Colorado Boulevard will go car-free on a Sunday in November after the Pasadena City Council voted Monday, July 13, to fund a $740,000 Open Streets event that city officials are calling a dress rehearsal for moving tens of thousands of soccer fans to the Rose Bowl during the 2028 Olympics.

The council accepted a $500,000 Metro grant and approved a $330,000 contract with CicLAvia Inc., the Los Angeles County nonprofit that has organized more than 60 open-streets events since 2010. Pasadena will cover the remaining $240,000 local match using Transportation Development Act article 3 funds and reallocated transportation and General Fund dollars.

The route will stretch along Colorado Boulevard from DeLacey Avenue to Bonnie Avenue and along Raymond Avenue between Walnut Street and Del Mar Avenue, linking Old Pasadena, Playhouse Village, South Lake Avenue, and the Memorial Park and Del Mar A Line stations into one continuous car-free corridor.

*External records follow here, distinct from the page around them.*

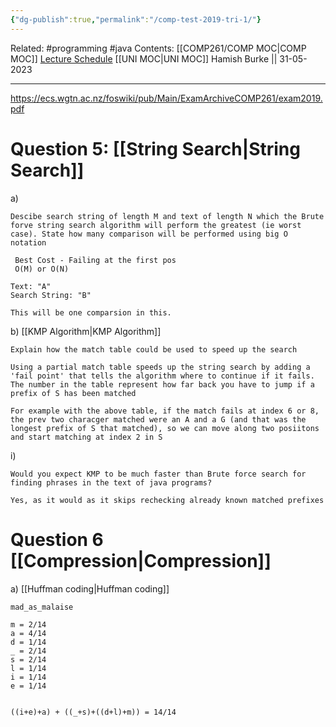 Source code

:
 ```yaml
---
{"dg-publish":true,"permalink":"/comp-test-2019-tri-1/"}
---
```


Related: #programming #java 
Contents: [[COMP261/COMP MOC\|COMP MOC]]
[Lecture Schedule](https://ecs.wgtn.ac.nz/Courses/COMP261_2023T1/LectureSchedule)
[[UNI MOC\|UNI MOC]]
Hamish Burke || 31-05-2023
***

<https://ecs.wgtn.ac.nz/foswiki/pub/Main/ExamArchiveCOMP261/exam2019.pdf>

# Question 5: [[String Search\|String Search]]

a) 

```
Descibe search string of length M and text of length N which the Brute forve string search algorithm will perform the greatest (ie worst case). State how many comparison will be performed using big O notation
```

```
 Best Cost - Failing at the first pos
 O(M) or O(N)

Text: "A"
Search String: "B"

This will be one comparsion in this.
```

b) [[KMP Algorithm\|KMP Algorithm]]

```
Explain how the match table could be used to speed up the search

Using a partial match table speeds up the string search by adding a 'fail point' that tells the algorithm where to continue if it fails. The number in the table represent how far back you have to jump if a prefix of S has been matched

For example with the above table, if the match fails at index 6 or 8, the prev two characger matched were an A and a G (and that was the longest prefix of S that matched), so we can move along two posiitons and start matching at index 2 in S
```

i) 

```
Would you expect KMP to be much faster than Brute force search for finding phrases in the text of java programs?

Yes, as it would as it skips rechecking already known matched prefixes
```

# Question 6 [[Compression\|Compression]]

a) [[Huffman coding\|Huffman coding]]

```
mad_as_malaise

m = 2/14
a = 4/14
d = 1/14
_ = 2/14
s = 2/14
l = 1/14
i = 1/14
e = 1/14


((i+e)+a) + ((_+s)+((d+l)+m)) = 14/14
``` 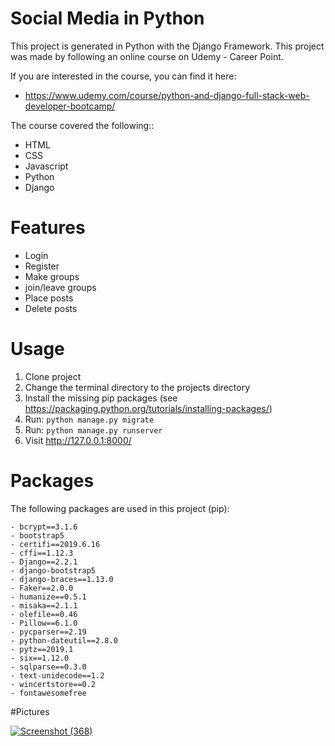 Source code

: # Social Media in Python


This project is generated in Python with the Django Framework. This project was made by following an online course on Udemy - Career Point.

If you are interested in the course, you can find it here:
- https://www.udemy.com/course/python-and-django-full-stack-web-developer-bootcamp/

The course covered the following::
- HTML
- CSS
- Javascript
- Python
- Django

# Features

- Login
- Register
- Make groups
- join/leave groups
- Place posts 
- Delete posts 

# Usage
1. Clone project
2. Change the terminal directory to the projects directory
3. Install the missing pip packages (see https://packaging.python.org/tutorials/installing-packages/)
2. Run: ```python manage.py migrate```
3. Run: ```python manage.py runserver```
4. Visit http://127.0.0.1:8000/


# Packages
The following packages are used in this project (pip): 
  ``` 
- bcrypt==3.1.6
- bootstrap5
- certifi==2019.6.16
- cffi==1.12.3
- Django==2.2.1
- django-bootstrap5
- django-braces==1.13.0
- Faker==2.0.0
- humanize==0.5.1
- misaka==2.1.1
- olefile==0.46
- Pillow==6.1.0
- pycparser==2.19
- python-dateutil==2.8.0
- pytz==2019.1
- six==1.12.0
- sqlparse==0.3.0
- text-unidecode==1.2
- wincertstore==0.2
- fontawesomefree
```

#Pictures

[
![Screenshot (368)](https://github.com/Raymond-Rana/social_media-django/assets/51952960/37dbf29c-f248-4cd6-95fe-3d5222281d86)
](url)

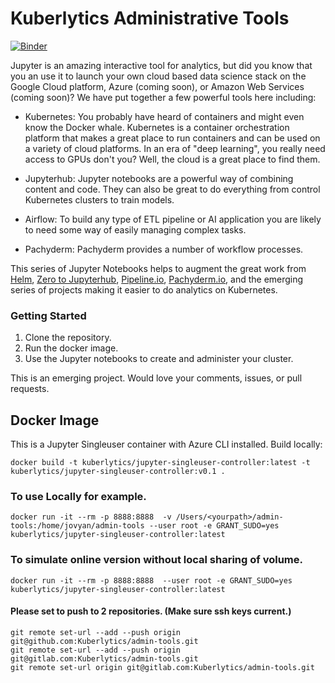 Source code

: 
# Kuberlytics Administrative Tools
[![Binder](http://mybinder.org/badge.svg)](http://beta.mybinder.org/v2/gh/kuberlytics/admin-tools/master)

Jupyter is an amazing interactive tool for analytics, but did you know that you an use it to launch your own cloud based data science stack on the Google Cloud platform, Azure (coming soon), or Amazon Web Services (coming soon)? We have put together a few powerful tools here including:

- Kubernetes: You probably have heard of containers and might even know the Docker whale. Kubernetes is a container orchestration platform that makes a great place to run containers and can be used on a variety of cloud platforms. In an era of "deep learning", you really need access to GPUs don't you? Well, the cloud is a great place to find them.

- Jupyterhub: Jupyter notebooks are a powerful way of combining content and code. They can also be great to do everything from control Kubernetes clusters to train models.

- Airflow: To build any type of ETL pipeline  or AI application you are likely to need some way of easily managing complex tasks.

- Pachyderm:  Pachyderm provides a number of workflow processes.

This series of Jupyter Notebooks helps to augment the great work from [Helm](https://helm.sh), [Zero to Jupyterhub](https://zero-to-jupyterhub-with-kubernetes.readthedocs.io/en/latest/), [Pipeline.io](http://pipeline.io), [Pachyderm.io](pachyderm.io), and the emerging series of projects making it easier to do analytics on Kubernetes.

### Getting Started
1. Clone the repository.
2. Run the docker image.
3. Use the Jupyter notebooks to create and administer your cluster.

This is an emerging project. Would love your comments, issues, or pull requests.

## Docker Image
This is a Jupyter Singleuser container with Azure CLI installed.
Build locally:
```
docker build -t kuberlytics/jupyter-singleuser-controller:latest -t kuberlytics/jupyter-singleuser-controller:v0.1 .
```
### To use Locally for example.
```
docker run -it --rm -p 8888:8888  -v /Users/<yourpath>/admin-tools:/home/jovyan/admin-tools --user root -e GRANT_SUDO=yes kuberlytics/jupyter-singleuser-controller:latest
```
### To simulate online version without local sharing of volume.
```
docker run -it --rm -p 8888:8888  --user root -e GRANT_SUDO=yes kuberlytics/jupyter-singleuser-controller:latest
```


#### Please set to push to 2 repositories. (Make sure ssh keys current.)
```
git remote set-url --add --push origin git@github.com:Kuberlytics/admin-tools.git
git remote set-url --add --push origin git@gitlab.com:Kuberlytics/admin-tools.git
git remote set-url origin git@gitlab.com:Kuberlytics/admin-tools.git
```
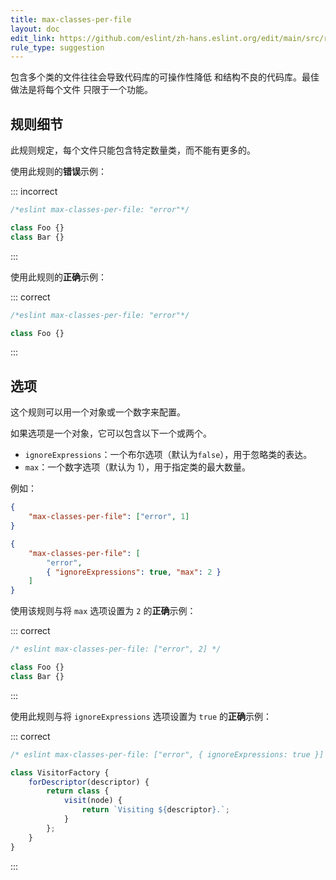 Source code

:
 ```yaml
---
title: max-classes-per-file
layout: doc
edit_link: https://github.com/eslint/zh-hans.eslint.org/edit/main/src/rules/max-classes-per-file.md
rule_type: suggestion
---
```


包含多个类的文件往往会导致代码库的可操作性降低 和结构不良的代码库。最佳做法是将每个文件 只限于一个功能。

## 规则细节

此规则规定，每个文件只能包含特定数量类，而不能有更多的。

使用此规则的**错误**示例：

::: incorrect

```js
/*eslint max-classes-per-file: "error"*/

class Foo {}
class Bar {}
```

:::

使用此规则的**正确**示例：

::: correct

```js
/*eslint max-classes-per-file: "error"*/

class Foo {}
```

:::

## 选项

这个规则可以用一个对象或一个数字来配置。

如果选项是一个对象，它可以包含以下一个或两个。

* `ignoreExpressions`：一个布尔选项（默认为`false`），用于忽略类的表达。
* `max`：一个数字选项（默认为 1），用于指定类的最大数量。

例如：

```json
{
    "max-classes-per-file": ["error", 1]
}
```

```json
{
    "max-classes-per-file": [
        "error",
        { "ignoreExpressions": true, "max": 2 }
    ]
}
```

使用该规则与将 `max` 选项设置为 `2` 的**正确**示例：

::: correct

```js
/* eslint max-classes-per-file: ["error", 2] */

class Foo {}
class Bar {}
```

:::

使用此规则与将 `ignoreExpressions` 选项设置为 `true` 的**正确**示例：

::: correct

```js
/* eslint max-classes-per-file: ["error", { ignoreExpressions: true }] */

class VisitorFactory {
    forDescriptor(descriptor) {
        return class {
            visit(node) {
                return `Visiting ${descriptor}.`;
            }
        };
    }
}
```

:::
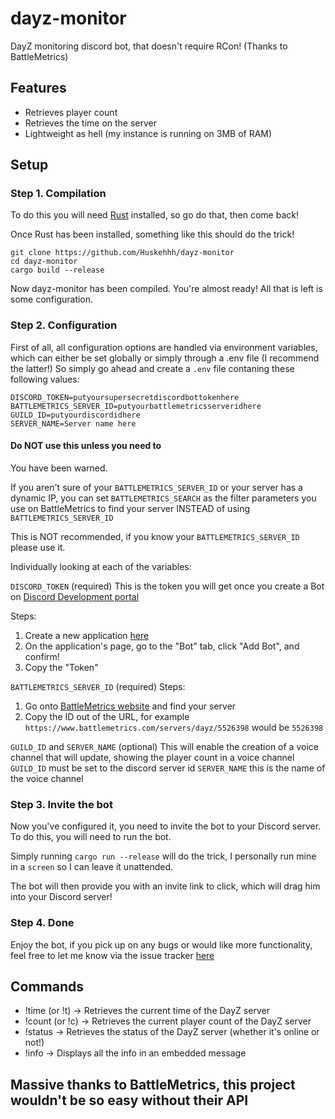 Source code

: # dayz-monitor

DayZ monitoring discord bot, that doesn't require RCon! (Thanks to BattleMetrics)

## Features

- Retrieves player count
- Retrieves the time on the server
- Lightweight as hell (my instance is running on 3MB of RAM)

## Setup

### Step 1. Compilation

To do this you will need [Rust](https://www.rust-lang.org/tools/install) installed, so go do that, then come back!

Once Rust has been installed, something like this should do the trick!

```shell script
git clone https://github.com/Huskehhh/dayz-monitor
cd dayz-monitor
cargo build --release
```

Now dayz-monitor has been compiled. You're almost ready! All that is left is some configuration.

### Step 2. Configuration

First of all, all configuration options are handled via environment variables, 
which can either be set globally or simply through a .env file (I recommend the latter!)
So simply go ahead and create a ``.env`` file contaning these following values:

```.env
DISCORD_TOKEN=putyoursupersecretdiscordbottokenhere
BATTLEMETRICS_SERVER_ID=putyourbattlemetricsserveridhere
GUILD_ID=putyourdiscordidhere
SERVER_NAME=Server name here
```

#### Do NOT use this unless you need to

You have been warned.

If you aren't sure of your ``BATTLEMETRICS_SERVER_ID`` or your server has a dynamic IP, you can set
``BATTLEMETRICS_SEARCH`` as the filter parameters you use on BattleMetrics to find your server INSTEAD of using ``BATTLEMETRICS_SERVER_ID``

This is NOT recommended, if you know your ``BATTLEMETRICS_SERVER_ID`` please use it.

Individually looking at each of the variables:

``DISCORD_TOKEN`` (required)
This is the token you will get once you create a Bot on [Discord Development portal](https://discord.com/developers/applications)

Steps:

1. Create a new application [here](https://discordapp.com/developers/applications/)
2. On the application's page, go to the "Bot" tab, click "Add Bot", and confirm!
3. Copy the "Token"

``BATTLEMETRICS_SERVER_ID`` (required)
Steps:

1. Go onto [BattleMetrics website](https://www.battlemetrics.com/servers) and find your server
2. Copy the ID out of the URL, for example ``https://www.battlemetrics.com/servers/dayz/5526398`` would be ``5526398``

``GUILD_ID`` and ``SERVER_NAME`` (optional)
This will enable the creation of a voice channel that will update, showing the player count in a voice channel
``GUILD_ID`` must be set to the discord server id
``SERVER_NAME`` this is the name of the voice channel

### Step 3. Invite the bot

Now you've configured it, you need to invite the bot to your Discord server. To do this, you will need to run the bot.

Simply running ``cargo run --release`` will do the trick, I personally run mine in a ``screen`` so I can leave it unattended.

The bot will then provide you with an invite link to click, which will drag him into your Discord server!

### Step 4. Done

Enjoy the bot, if you pick up on any bugs or would like more functionality, feel free to let me know via the issue
 tracker [here](https://github.com/Huskehhh/dayz-monitor/issues)

## Commands

- !time (or !t) -> Retrieves the current time of the DayZ server
- !count (or !c) -> Retrieves the current player count of the DayZ server
- !status -> Retrieves the status of the DayZ server (whether it's online or not!)
- !info -> Displays all the info in an embedded message

## Massive thanks to BattleMetrics, this project wouldn't be so easy without their API
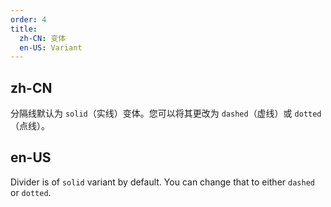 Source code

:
 ```yaml
---
order: 4
title:
  zh-CN: 变体
  en-US: Variant
---
```


## zh-CN

分隔线默认为 `solid`（实线）变体。您可以将其更改为 `dashed`（虚线）或 `dotted`（点线）。

## en-US

Divider is of `solid` variant by default. You can change that to either `dashed` or `dotted`.
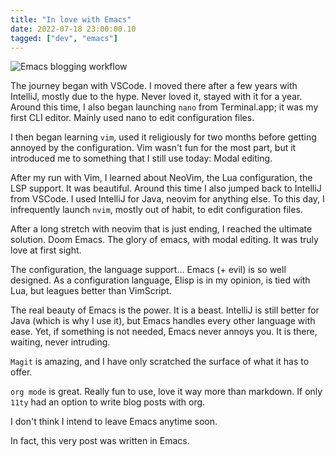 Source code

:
 ```yaml
---
title: "In love with Emacs"
date: 2022-07-18 23:00:00.10
tagged: ["dev", "emacs"]
---
```


![Emacs blogging workflow](/images/emacs.png)

The journey began with VSCode. I moved there after a few years with IntelliJ, mostly due to the hype. Never loved it, stayed with it for a year. Around this time, I also began launching `nano` from Terminal.app; it was my first CLI editor. Mainly used nano to edit configuration files. 

I then began learning `vim`, used it religiously for two months before getting annoyed by the configuration. Vim wasn't fun for the most part, but it introduced me to something that I still use today: Modal editing.

After my run with Vim, I learned about NeoVim, the Lua configuration, the LSP support. It was beautiful. Around this time I also jumped back to IntelliJ from VSCode. I used IntelliJ for Java, neovim for anything else. To this day, I infrequently launch `nvim`, mostly out of habit, to edit configuration files.

After a long stretch with neovim that is just ending, I reached the ultimate solution. Doom Emacs. The glory of emacs, with modal editing. It was truly love at first sight.

The configuration, the language support... Emacs (+ evil) is so well designed. As a configuration language, Elisp is in my opinion, is tied with Lua, but leagues better than VimScript.

The real beauty of Emacs is the power. It is a beast. IntelliJ is still better for Java (which is why I use it), but Emacs handles every other language with ease. Yet, if something is not needed, Emacs never annoys you. It is there, waiting, never intruding.

`Magit` is amazing, and I have only scratched the surface of what it has to offer.

`org mode` is great. Really fun to use, love it way more than markdown. If only `11ty` had an option to write blog posts with org.

I don't think I intend to leave Emacs anytime soon. 

In fact, this very post was written in Emacs.
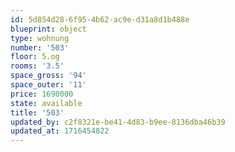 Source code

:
 ```yaml
---
id: 5d854d28-6f95-4b62-ac9e-d31a8d1b488e
blueprint: object
type: wohnung
number: '503'
floor: 5.og
rooms: '3.5'
space_gross: '94'
space_outer: '11'
price: 1690000
state: available
title: '503'
updated_by: c2f8321e-be41-4d83-b9ee-8136dba46b39
updated_at: 1716454822
---
```

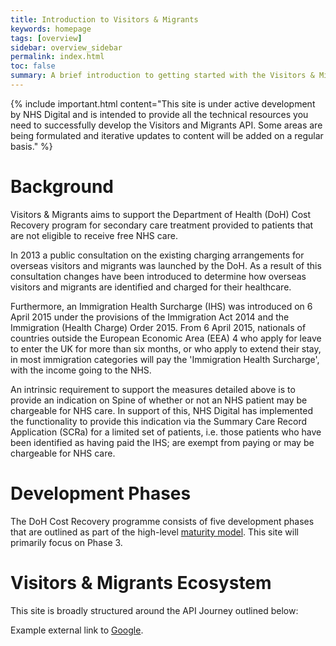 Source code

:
 ```yaml
---
title: Introduction to Visitors & Migrants
keywords: homepage
tags: [overview]
sidebar: overview_sidebar
permalink: index.html
toc: false
summary: A brief introduction to getting started with the Visitors & Migrants FHIR&reg; API.
---
```


{% include important.html content="This site is under active development by NHS Digital and is intended to provide all the technical resources you need to successfully develop the Visitors and Migrants API. Some areas are being formulated and iterative updates to content will be added on a regular basis." %}

# Background #

Visitors & Migrants aims to support the Department of Health (DoH) Cost Recovery program for secondary care treatment provided to patients that are not eligible to receive free NHS care.

In 2013 a public consultation on the existing charging arrangements for overseas visitors and migrants was launched by the DoH. As a result of this consultation changes have been introduced to determine how overseas visitors and migrants are identified and charged for their healthcare.

Furthermore, an Immigration Health Surcharge (IHS) was introduced on 6 April 2015 under the provisions of the Immigration Act 2014 and the Immigration (Health Charge) Order 2015. From 6 April 2015, nationals of countries outside the European Economic Area (EEA) 4 who apply for leave to enter the UK for more than six months, or who apply to extend their stay, in most immigration categories will pay the 'Immigration Health Surcharge', with the income going to the NHS.

An intrinsic requirement to support the measures detailed above is to provide an indication on Spine of whether or not an NHS patient may be chargeable for NHS care.  In support of this, NHS Digital has implemented the functionality to provide this indication via the Summary Care Record Application (SCRa) for a limited set of patients, i.e. those patients who have been identified as having paid the IHS; are exempt from paying or may be chargeable for NHS care. 

# Development Phases #

The DoH Cost Recovery programme consists of five development phases that are outlined as part of the high-level [maturity model](design_maturity_model.html). This site will primarily focus on Phase 3.

# Visitors & Migrants Ecosystem #

This site is broadly structured around the API Journey outlined below:









Example external link to [Google](http://www.google.com).
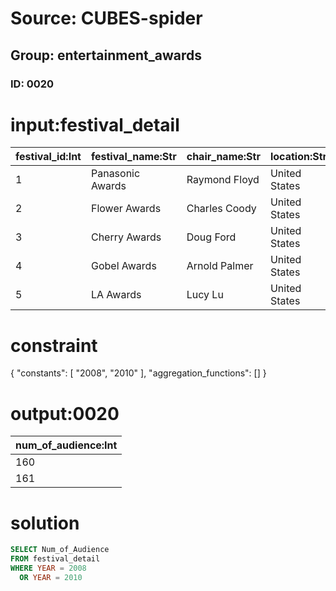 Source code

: # Source: CUBES-spider
## Group: entertainment_awards
### ID: 0020

# input:festival_detail

| festival_id:Int | festival_name:Str | chair_name:Str | location:Str | year:Int | num_of_audience:Int |
|---|---|---|---|---|---|
| 1 | Panasonic Awards | Raymond Floyd | United States | 2006 | 152 |
| 2 | Flower Awards | Charles Coody | United States | 2007 | 155 |
| 3 | Cherry Awards | Doug Ford | United States | 2007 | 160 |
| 4 | Gobel Awards | Arnold Palmer | United States | 2008 | 160 |
| 5 | LA Awards | Lucy Lu | United States | 2010 | 161 |

# constraint

{
  "constants": [
    "2008",
    "2010"
  ],
  "aggregation_functions": []
}

# output:0020

| num_of_audience:Int |
|---|
| 160 |
| 161 |

# solution

```sql
SELECT Num_of_Audience
FROM festival_detail
WHERE YEAR = 2008
  OR YEAR = 2010
```
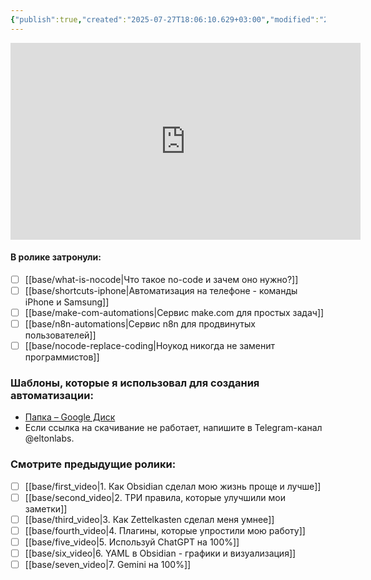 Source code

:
 ```yaml
---
{"publish":true,"created":"2025-07-27T18:06:10.629+03:00","modified":"2025-08-02T13:22:32.057+03:00","cssclasses":""}
---
```


<iframe width="560" height="315" src="https://www.youtube.com/embed/NHODKCUgRfk?si=042T3Pjccl4gPqDF" title="YouTube video player" frameborder="0" allow="accelerometer; autoplay; clipboard-write; encrypted-media; gyroscope; picture-in-picture; web-share" referrerpolicy="strict-origin-when-cross-origin" allowfullscreen></iframe>


#### **В ролике затронули**:

- [ ] [[base/what-is-nocode\|Что такое no-code и зачем оно нужно?]]
- [ ] [[base/shortcuts-iphone\|Автоматизация на телефоне - команды iPhone и Samsung]]
- [ ] [[base/make-com-automations\|Сервис make.com для простых задач]]
- [ ] [[base/n8n-automations\|Сервис n8n для продвинутых пользователей]]
- [ ] [[base/nocode-replace-coding\|Ноукод никогда не заменит программистов]]

### Шаблоны, которые я использовал для создания автоматизации:

- [Папка – Google Диск](https://drive.google.com/drive/folders/17vFnIDJgUUn7BBRf7rGvzdJ2salzt5sJ?usp=sharing)
- Если ссылка на скачивание не работает, напишите в Telegram-канал @eltonlabs.

### Смотрите предыдущие ролики:

- [ ] [[base/first_video\|1. Как Obsidian сделал мою жизнь проще и лучше]]
- [ ] [[base/second_video\|2. ТРИ правила, которые улучшили мои заметки]]
- [ ] [[base/third_video\|3. Как Zettelkasten сделал меня умнее]]
- [ ] [[base/fourth_video\|4. Плагины, которые упростили мою работу]]
- [ ] [[base/five_video\|5. Используй ChatGPT на 100%]]
- [ ] [[base/six_video\|6. YAML в Obsidian - графики и визуализация]]
- [ ] [[base/seven_video\|7. Gemini на 100%]] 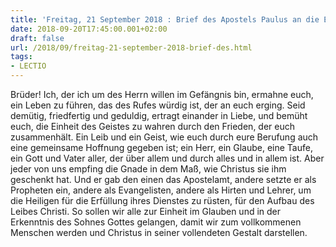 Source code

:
 ```yaml
---
title: 'Freitag, 21 September 2018 : Brief des Apostels Paulus an die Epheser 4,1-7.11-13.'
date: 2018-09-20T17:45:00.001+02:00
draft: false
url: /2018/09/freitag-21-september-2018-brief-des.html
tags: 
- LECTIO
---
```


Brüder! Ich, der ich um des Herrn willen im Gefängnis bin, ermahne euch, ein Leben zu führen, das des Rufes würdig ist, der an euch erging. Seid demütig, friedfertig und geduldig, ertragt einander in Liebe, und bemüht euch, die Einheit des Geistes zu wahren durch den Frieden, der euch zusammenhält. Ein Leib und ein Geist, wie euch durch eure Berufung auch eine gemeinsame Hoffnung gegeben ist; ein Herr, ein Glaube, eine Taufe, ein Gott und Vater aller, der über allem und durch alles und in allem ist. Aber jeder von uns empfing die Gnade in dem Maß, wie Christus sie ihm geschenkt hat. Und er gab den einen das Apostelamt, andere setzte er als Propheten ein, andere als Evangelisten, andere als Hirten und Lehrer, um die Heiligen für die Erfüllung ihres Dienstes zu rüsten, für den Aufbau des Leibes Christi. So sollen wir alle zur Einheit im Glauben und in der Erkenntnis des Sohnes Gottes gelangen, damit wir zum vollkommenen Menschen werden und Christus in seiner vollendeten Gestalt darstellen.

A companion slow-streets route will connect Memorial Park Station to the Rose Bowl by guided bicycle and walking tour, giving participants a preview of how fans might reach the stadium without driving.

Why it matters for the Rose Bowl

The Rose Bowl is set to host five Olympic soccer matches in the summer of 2028, including a men's semifinal and women's semifinal on Monday, July 24, 2028, the men's gold medal match on Friday, July 28, 2028, and the women's gold medal final on Saturday, July 29, 2028, according to the LA Times.

Los Angeles 2028 organizers have billed the Games as a "no car" Olympics with zero spectator parking at any venue. Fans will rely entirely on transit and shuttles. The November event gives Pasadena a chance to stress-test crowd management, traffic control, and public safety operations at scale before those matches arrive.

Funding and timeline

Metro awarded Pasadena the maximum available grant under its Open and Slow Streets Cycle 6 program. A summer date was initially considered but ruled out because construction along Metro's North Hollywood-to-Pasadena Bus Rapid Transit project would have complicated logistics.

The exact November date has not been announced. City officials said a Sunday was chosen to minimize traffic impacts.

Pasadena also secured a Cycle 7 grant for a second Open Streets event in 2028; that contract will return to the council for separate approval.

What's next

The November event will be the first CicLAvia activation on Colorado Boulevard. A second Open Streets event, funded through the Cycle 7 grant, is planned for 2028 closer to the Olympic matches themselves.